I haven’t heard such a reverberant falsehood since rival schools lauded their 1st XV’s prowess at the footy. The Marist Alumni Network Society resents the accusation that we are exclusionary, excessively-fraternal, or otherwise misogynistic. In fact, we’d like to have more women around, particularly positions atop us, in roles of authority. But, on pain of discording with the resonant overtones of social justice, the performative moaning for quotas betrays a premature climax.

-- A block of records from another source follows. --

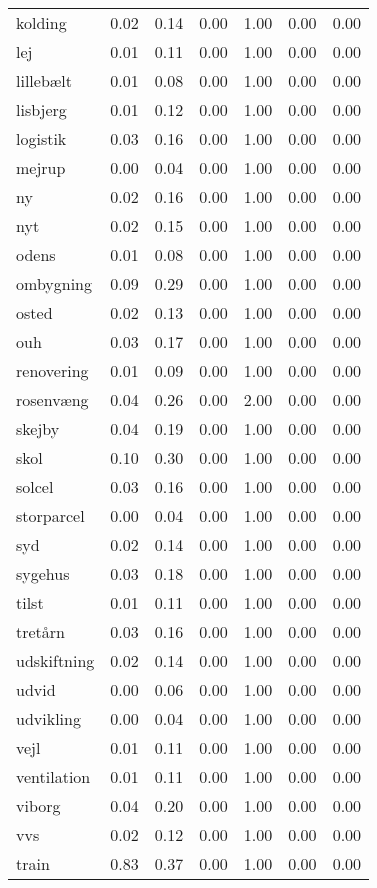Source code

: \begin{landscape}
\begin{longtable}[h!]{lllllll}
kolding & 0.02 & 0.14 & 0.00 & 1.00 & 0.00 & 0.00 \\
lej & 0.01 & 0.11 & 0.00 & 1.00 & 0.00 & 0.00 \\
lillebælt & 0.01 & 0.08 & 0.00 & 1.00 & 0.00 & 0.00 \\
lisbjerg & 0.01 & 0.12 & 0.00 & 1.00 & 0.00 & 0.00 \\
logistik & 0.03 & 0.16 & 0.00 & 1.00 & 0.00 & 0.00 \\
mejrup & 0.00 & 0.04 & 0.00 & 1.00 & 0.00 & 0.00 \\
ny & 0.02 & 0.16 & 0.00 & 1.00 & 0.00 & 0.00 \\
nyt & 0.02 & 0.15 & 0.00 & 1.00 & 0.00 & 0.00 \\
odens & 0.01 & 0.08 & 0.00 & 1.00 & 0.00 & 0.00 \\
ombygning & 0.09 & 0.29 & 0.00 & 1.00 & 0.00 & 0.00 \\
osted & 0.02 & 0.13 & 0.00 & 1.00 & 0.00 & 0.00 \\
ouh & 0.03 & 0.17 & 0.00 & 1.00 & 0.00 & 0.00 \\
renovering & 0.01 & 0.09 & 0.00 & 1.00 & 0.00 & 0.00 \\
rosenvæng & 0.04 & 0.26 & 0.00 & 2.00 & 0.00 & 0.00 \\
skejby & 0.04 & 0.19 & 0.00 & 1.00 & 0.00 & 0.00 \\
skol & 0.10 & 0.30 & 0.00 & 1.00 & 0.00 & 0.00 \\
solcel & 0.03 & 0.16 & 0.00 & 1.00 & 0.00 & 0.00 \\
storparcel & 0.00 & 0.04 & 0.00 & 1.00 & 0.00 & 0.00 \\
syd & 0.02 & 0.14 & 0.00 & 1.00 & 0.00 & 0.00 \\
sygehus & 0.03 & 0.18 & 0.00 & 1.00 & 0.00 & 0.00 \\
tilst & 0.01 & 0.11 & 0.00 & 1.00 & 0.00 & 0.00 \\
tretårn & 0.03 & 0.16 & 0.00 & 1.00 & 0.00 & 0.00 \\
udskiftning & 0.02 & 0.14 & 0.00 & 1.00 & 0.00 & 0.00 \\
udvid & 0.00 & 0.06 & 0.00 & 1.00 & 0.00 & 0.00 \\
udvikling & 0.00 & 0.04 & 0.00 & 1.00 & 0.00 & 0.00 \\
vejl & 0.01 & 0.11 & 0.00 & 1.00 & 0.00 & 0.00 \\
ventilation & 0.01 & 0.11 & 0.00 & 1.00 & 0.00 & 0.00 \\
viborg & 0.04 & 0.20 & 0.00 & 1.00 & 0.00 & 0.00 \\
vvs & 0.02 & 0.12 & 0.00 & 1.00 & 0.00 & 0.00 \\
train & 0.83 & 0.37 & 0.00 & 1.00 & 0.00 & 0.00 \\
\end{longtable}\end{landscape}
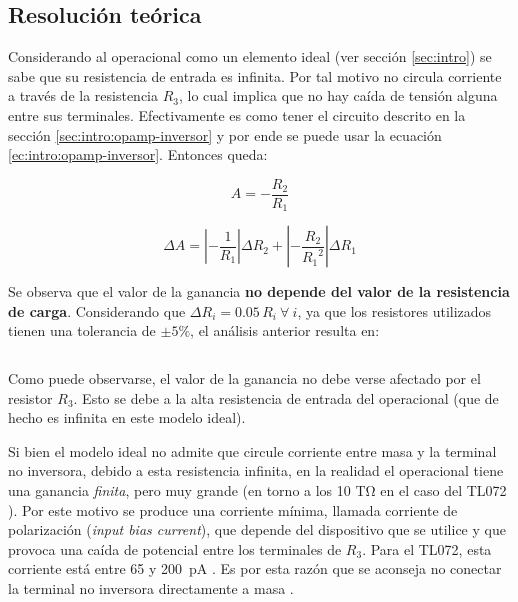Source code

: \subsection{Resolución teórica}
\label{sec:1-teoria}

Considerando al operacional como un elemento ideal (ver sección \ref{sec:intro})
se sabe que su resistencia de entrada es infinita. Por tal motivo no circula
corriente a través de la resistencia $R_3$, lo cual implica que no hay caída
de tensión alguna entre sus terminales. Efectivamente es como tener el circuito
descrito en la sección \ref{sec:intro:opamp-inversor} y por ende se puede usar
la ecuación \ref{ec:intro:opamp-inversor}. Entonces queda:

\begin{equation}
    \label{ec:1-teoria:ganancia}
    A = -\frac{R_2}{R_1}
\end{equation}

\begin{equation}
    \label{ec:1-teoria:err-ganancia}
    \Delta A = \left| - \frac{1}{R_1} \right| \Delta R_2
             + \left| - \frac{R_2}{{R_1}^2} \right| \Delta R_1
\end{equation}

Se observa que el valor de la ganancia \textbf{no depende del valor de la
resistencia de carga}. Considerando que $\Delta R_i = 0.05\,R_i\ \forall\ i$, ya
que los resistores utilizados tienen una tolerancia de $\pm 5\%$, el análisis
anterior resulta en:

\[
    
\]

Como puede observarse, el valor de la ganancia no debe verse afectado por el
resistor $R_3$. Esto se debe a la alta resistencia de entrada del operacional
(que de hecho es infinita en este modelo ideal).

Si bien el modelo ideal no admite que circule corriente entre masa y la
terminal no inversora, debido a esta resistencia infinita, en la realidad
el operacional tiene una ganancia \textit{finita}, pero muy grande (en torno a
los 10 \si{\tera\ohm} en el caso del TL072 \cite[pág. 5]{datasheet-tl072}).
Por este motivo se produce una corriente mínima, llamada corriente de
polarización (\textit{input bias current}), que depende del dispositivo que se
utilice y que provoca una caída de potencial entre los terminales de $R_3$.
Para el TL072, esta corriente está entre 65 y \SI{200}{\pico\ampere} 
\cite[pág. 5]{datasheet-tl072}. Es por esta razón que se aconseja no
conectar la terminal no inversora directamente a masa \cite[pág. 252]{AOE}.
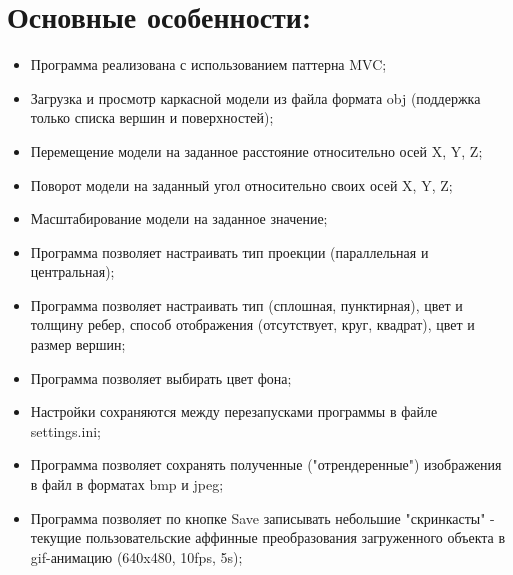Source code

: \documentclass{report}
\begin{document}
\section* {\bfseries Основные особенности:}
\begin{itemize}
\item Программа реализована с использованием паттерна MVC;

\item Загрузка и просмотр каркасной модели из файла формата obj (поддержка только списка вершин и поверхностей);

\item Перемещение модели на заданное расстояние относительно осей X, Y, Z;

\item Поворот модели на заданный угол относительно своих осей X, Y, Z;

\item Масштабирование модели на заданное значение;

\item Программа позволяет настраивать тип проекции (параллельная и центральная);

\item Программа позволяет настраивать тип (сплошная, пунктирная), цвет и толщину ребер, способ отображения (отсутствует, круг, квадрат), цвет и размер вершин;

\item Программа позволяет выбирать цвет фона;

\item Настройки сохраняются между перезапусками программы в файле settings.ini;

\item Программа позволяет сохранять полученные ("отрендеренные") изображения в файл в форматах bmp и jpeg;

\item Программа позволяет по кнопке Save записывать небольшие "скринкасты" - текущие пользовательские аффинные преобразования загруженного объекта в gif-анимацию (640x480, 10fps, 5s);

\end{itemize}
\end{document}
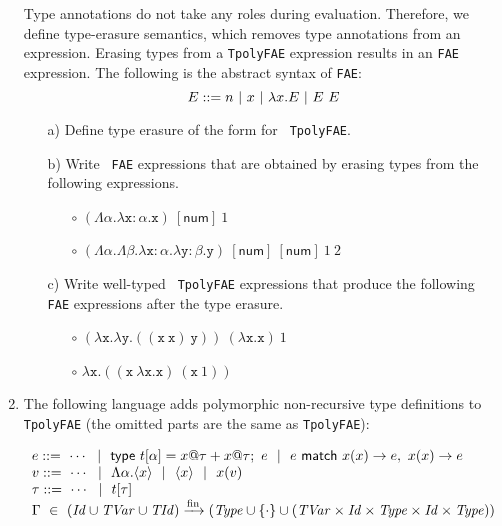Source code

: \begin{enumerate}

Type annotations do not take any roles during evaluation.
Therefore, we define type-erasure semantics, which removes
type annotations from an expression.
Erasing types from a \texttt{TpolyFAE} expression results
in an \texttt{FAE} expression. The following is the abstract syntax of \texttt{FAE}:
\[
  E::= n \ |\ x\ |\ \lambda x.E\ |\ E\ E \\
\]

\begin{itemize}
\item[a)] 
  Define type erasure of the form  for \texttt{ TpolyFAE}.
\end{itemize}

\begin{itemize}
\item[b)] 
  Write \texttt{ FAE} expressions that are obtained by erasing types from the
    following expressions.
    \begin{itemize}
      \item[$\circ$] $(\Lambda\alpha.\lambda \texttt{x}{:}\alpha.\texttt{x})\ [\textsf{num}]\ 1$
      \item[$\circ$]
        $(\Lambda\alpha.\Lambda\beta.\lambda\texttt{x}{:}\alpha.\lambda\texttt{y}{:}\beta.\texttt{y})
        \ [\textsf{num}]\ [\textsf{num}]\ 1\ 2$
    \end{itemize}
\end{itemize}

\begin{itemize}
\item[c)] 
  Write well-typed \texttt{ TpolyFAE} expressions that produce
    the following \texttt{ FAE} expressions after the type erasure.
    \begin{itemize}
      \item[$\circ$] $(\lambda \texttt{x}.\lambda \texttt{y}.((\texttt{x}\ \texttt{x})\ \texttt{y}))\
        (\lambda \texttt{x}.\texttt{x})\ 1$
      \item[$\circ$] $\lambda \texttt{x}.((\texttt{x}\ \lambda \texttt{x}.\texttt{x})\ (\texttt{x}\ 1))$
    \end{itemize}
\end{itemize}

\item The following language adds
polymorphic non-recursive type definitions to \texttt{TpolyFAE}
(the omitted parts are the same as \texttt{TpolyFAE}):

$
  \begin{array}{l}
    e ::=\ \cdots\ \ |\ \ \textsf{type}\ t[\alpha]=x@\tau+x@\tau;\ e\ \ |\ \ 
           e\ \textsf{match}\ x(x)\rightarrow e,\ x(x)\rightarrow e \\
    v ::=\ \cdots\ \ |\ \ \Lambda\alpha.\langle x\rangle\ \ |\ \ \langle x\rangle\ \ |\ \  x(v) \\
    \tau ::=\ \cdots\ \ |\ \  t[\tau] \\
    \Gamma\ \in\ \finmap{(\embox{Id}\cup\embox{TVar}\cup\embox{TId})}
    {(\embox{Type}\cup\{\cdot\}
    \cup(\embox{TVar}\times\embox{Id}\times\embox{Type}\times\embox{Id}\times\embox{Type}))}
  \end{array}
$


\end{enumerate}
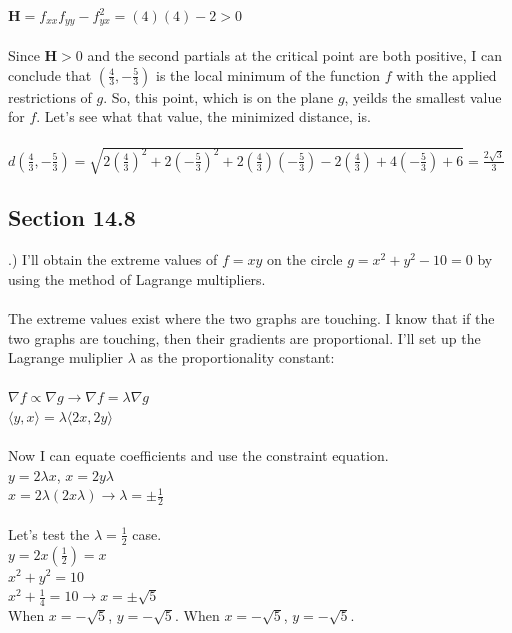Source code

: \documentclass[12pt]{article}
\begin{document}
\noindent $\mathbf{H} = f_{xx}f_{yy} - f_{yx}^{2} = (4)(4) - 2 > 0$\\\\
\noindent Since $\mathbf{H} > 0$ and the second partials at the critical point are both positive, I can conclude that $(\frac{4}{3}, -\frac{5}{3})$
is the local minimum of the function $f$ with the applied restrictions of $g$. So, this point, which is on the plane $g$, yeilds the smallest value for $f$.
Let's see what that value, the minimized distance, is.\\\\
\noindent  $ d(\frac{4}{3}, -\frac{5}{3}) 
=\sqrt{2(\frac{4}{3})^{2}+2(-\frac{5}{3})^{2}+2(\frac{4}{3})(-\frac{5}{3})-2(\frac{4}{3})+4(-\frac{5}{3})+6} = \frac{2\sqrt{3}}{3}$\clearpage


\subsection*{Section 14.8}
.) I'll obtain the extreme values of $f = xy$ on the circle $g = x^{2} + y^{2} -10 = 0$ by using the method of Lagrange multipliers.\\\\
\noindent The extreme values exist where the two graphs are touching. I know that if the two graphs are touching, then their gradients are proportional. 
I'll set up the Lagrange muliplier $\lambda$ as the proportionality constant: \\\\
\noindent $\nabla f \propto \nabla g \rightarrow \nabla f = \lambda \nabla g$\\
\noindent $ \langle y, x\rangle = \lambda \langle 2x, 2y\rangle$\\\\
\noindent Now I can equate coefficients and use the constraint equation.\\
\noindent $y = 2\lambda x$, \hspace{10pt} $x = 2y\lambda$\\
\noindent $x = 2\lambda (2x\lambda) \rightarrow \lambda = \pm \frac{1}{2}$\\\\
\noindent Let's test the $\lambda = \frac{1}{2}$ case.\\
\noindent $y = 2x(\frac{1}{2}) = x$\\
\noindent $x^{2} + y^{2} = 10$\\
\noindent $x^{2} + \frac{1}{4} = 10 \rightarrow x = \pm\sqrt{5}$\\
\noindent When $x = -\sqrt{5}$, $y = -\sqrt{5}$. When $x = -\sqrt{5}$, $y = -\sqrt{5}$.\\\\
\end{document}
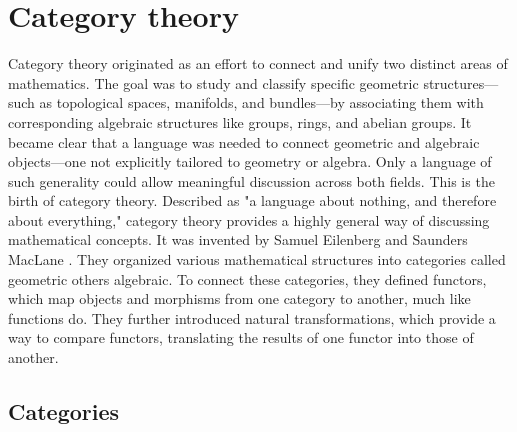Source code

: \section{Category theory} \label{sec:catgories}



Category theory originated as an effort to connect and unify two distinct areas of mathematics.  The goal was to study and classify specific geometric structures—such as topological spaces, manifolds, and bundles—by associating them with corresponding algebraic structures like groups, rings, and abelian groups. It became clear that a language was needed to connect geometric and algebraic objects—one not explicitly tailored to geometry or algebra. Only a language of such generality could allow meaningful discussion across both fields.  This is the birth of category theory.
Described as "a language about nothing, and therefore about everything," category theory provides a highly general way of discussing mathematical concepts.  It was invented by Samuel Eilenberg and Saunders MacLane \cite{eilenbergGeneralTheoryNatural1945}. They organized various mathematical structures into categories called geometric others algebraic. To connect these categories, they defined functors, which map objects and morphisms from one category to another, much like functions do. They further introduced natural transformations, which provide a way to compare functors, translating the results of one functor into those of another. \cite{yanofskyMonoidalCategoryTheory2024}


\subsection{Categories}

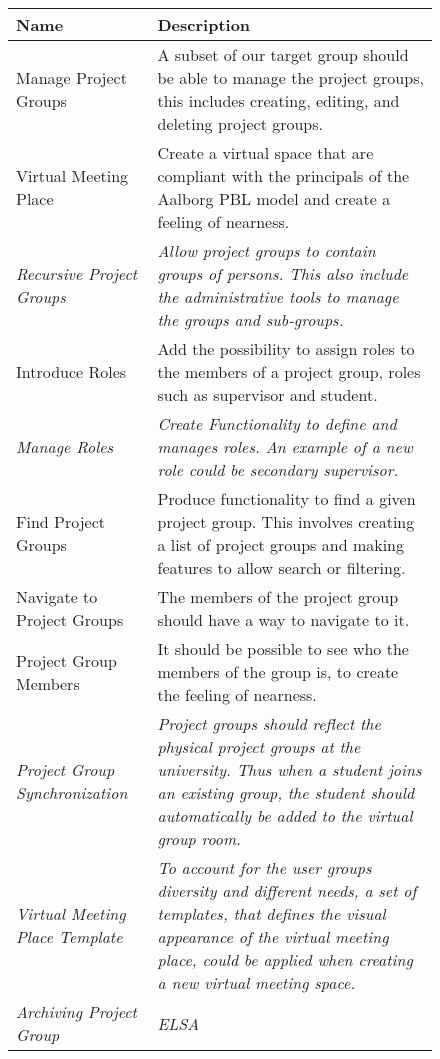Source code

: \begin{figure}%
\begin{tabular}{|p{}|p{}|}
	\hline
	
	\textbf{Name} & \textbf{Description} \\
	\hline
	Manage Project Groups & A subset of our target group should be able to manage the project groups, this includes creating, editing, and deleting project groups.  \\
	\hline
	Virtual Meeting Place & Create a virtual space that are compliant with the principals of the Aalborg PBL model and create a feeling of nearness.  \\
	\hline
	\textit{Recursive Project Groups} & \textit{Allow project groups to contain groups of persons. This also include the administrative tools to manage the groups and sub-groups.} \\
	\hline
	Introduce Roles & Add the possibility to assign roles to the members of a project group, roles such as supervisor and student.   \\
	\hline
	\textit{Manage Roles} & \textit{Create Functionality to define and manages roles. An example of a new role  could be secondary supervisor.} \\
	\hline
	Find Project Groups & Produce functionality to find a given project group. This involves creating a list of project groups and making features to allow search or filtering. \\
	\hline
	Navigate to Project Groups & The members of the project group should have a way to navigate to it. \\
	\hline
	Project Group Members & It should be possible to see who the members of the group is, to create the feeling of nearness. \\
	\hline
	\textit{Project Group Synchronization} & \textit{Project groups should reflect the physical project groups at the university. Thus when a student joins an existing group, the student should automatically be added to the virtual group room.}  \\
	\hline 
	\textit{Virtual Meeting Place Template} & \textit{To account for the user groups diversity and different needs, a set of templates, that defines the visual appearance of the virtual meeting place, could be applied when creating a new virtual meeting space.}  \\
	\hline 
	\textit{Archiving Project Group} & \textit{ELSA } \\
	\hline 
\end{tabular}
\label{fig:productbacklog}
\end{figure}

The first reason that quotas are inappropriate for MANSOC is because we are firmly committed to merit. It would violate such commitments to abide by the presence of executives ill-equipped to handle the rigours of the post. At present there is simply not enough talent among our six female members for such a Bolshevist approach to maintaining these standards. Though we do not rule out the possibility an optimal female might come along to earn her spot—we are, obviously, not sexist—that honour will only be bestowed should they leave enough of an impression on the MANSOC membership.

Ultimately, at MANSOC’s latest AGM, the majority agreed that while it was natural to wonder when it’d happen, eventually a woman would come along that was right for us, and that for now we’d just have to cast our net wide and be ready for when it comes. Organic change.

To that end, MANSOC believes that before we can get females above us, we must first stiffen our interactions with them. After all, greater numbers should mean more access to the crests of the bell curve; the crème de la crème, the 8+s/10. That’s why we introduced the Arndt Cup public speaking competition. That’s why we provide free Tinder DP photography sessions. And who could forget our landmark Pornhub scholarship. Hardly the initiatives of a misogynistic organisation, I croon to the chorale.

And yet, despite our very best efforts, despite putting on our Sunday best and even asking our mothers’ for advice, females just don’t seem to be interested in us.

Why is it that there are so few freedom festishistic femmes afoot? Where is our Lauren Southern? We know you are out there; the internet has promised it. We are willing to make whatever changes you want, not just to our organisation, but to ourselves. We have communal gym sessions. We have rich sociological theories concerning the real injustices and inequalities in society. We are poets, sportsmen, and film buffs.

The question of quotas in MANSOC is ultimately a moot one. The only barrier women face to success is the one they erect between us and them; the one they hide behind when we see them on the train after class, the one they retreat to when they active zone us another night, the one they drift to when we discuss Tarantino. We’ve done our best—it’s high time they returned the call.